By Anna Irrera and Elizabeth Dilts
NEW YORK (Reuters) - As century-old Wall Street brokerages have agonized over the fate of a major U.S. regulation on retirement advice, younger Silicon Valley counterparts have coolly shrugged their shoulders.
At issue is when and how the federal government will implement the so-called "fiduciary rule" handed down by the U.S. Labor Department last year.
The rule, which aims to protect retirees by eliminating conflicts of interest for the brokers paid to advise them, was set to go into effect in April, but is being challenged by the Trump administration.
The rule is now on track to be delayed by 180 days – creating a great deal of uncertainty about its future.
Big wealth managers and insurers most affected by the rule have welcomed signs that the new White House may roll it back. They have fought hard against the rule in court and on Capitol Hill, arguing that it would raise compliance and technology costs, while restricting brokers' ability to charge commissions and sell certain high-fee products.
Critics have said the additional costs would force brokerages to dump less well-heeled clients in favor of wealthier ones. Startups offering digital wealth management services have taken the opposite tack, saying the rule would benefit retirees and their own businesses. Investors abandoned by big firms might move to digital providers, which offer transparent, lower-cost alternatives, the thinking goes.
In interviews since Trump instructed the Labor Department to review the rule earlier this month, executives at "robo-advisers," which manage investor money with algorithms, brushed off the impact of the rule on their business.
Although the rule might have sped up a broader shift of investor money to "robo-advisers," the trend had been gathering momentum anyway, they said.
"An expansion of the fiduciary rule would be nice for our business, but in no way affects our ultimate success," said Andy Rachleff, chief executive officer of Wealthfront, one of the largest robo-advisers that deals directly with investors.
Wealthfront competitor Betterment has encouraged Democrats in recent weeks to fight efforts to delay or gut the rule. Nonetheless, Betterment's Associate General Counsel Seth Rosenbloom said any regulatory changes would have little impact on the company's growth.
"We are sad that it looks like ... the rule might go away, be delayed or watered down," Rosenbloom said. "But we are optimistic that the attention around the issue will make for better informed investors in the long run."

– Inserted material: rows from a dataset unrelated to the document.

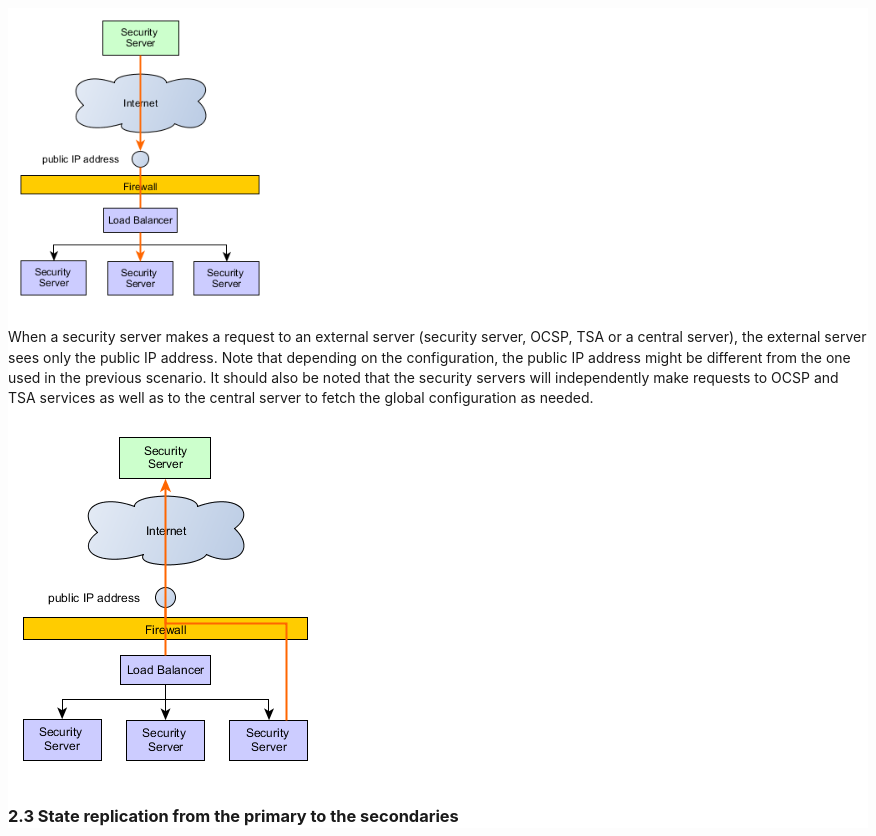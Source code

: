 ![inbound traffic](img/load_balancing_traffic.png)

When a security server makes a request to an external server (security server, OCSP, TSA or a central server), the
external server sees only the public IP address. Note that depending on the configuration, the public IP address
might be different from the one used in the previous scenario. It should also be noted that the security servers will
independently make requests to OCSP and TSA services as well as to the central server to fetch the global configuration
as needed.

![outbound traffic](img/load_balancing_traffic-2.png)

### 2.3 State replication from the primary to the secondaries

Among robo-advisers that provide services to brokerages, Mike Sha, co-founder and chief executive of robo-adviser SigFig, said he did not expect the rule's delay to impact its business or partnerships at all. Wealth units of Wells Fargo & Co and UBS Group AG use SigFig's technology and offer its online investing tools to their clients.
Robo-advisers represent a small piece of the wealth management industry, overseeing roughly $200 billion of client assets in 2016, according to consulting firm A.T. Kearney. It expects the total to surge to $2.2 trillion by 2020.
Interrupting the fiduciary rule could slow that growth for some companies. Last week, for instance, LPL Financial Holdings, said if the rule was delayed, it might move more slowly in rolling out some compliance plans, which include its robo-adviser and other new technology.
But the shift to less expensive digital options began before the rule was formalized, driven primarily by customer demand for more digital options. That trend is unlikely to be stopped with or without the rule, analysts said.
"By all projections, there is unbelievable demand for digital advice and solutions," said Kendra Thompson, a managing director in the financial services group at the consultancy Accenture. The rule is "an accelerator for digital, not an originator," she said.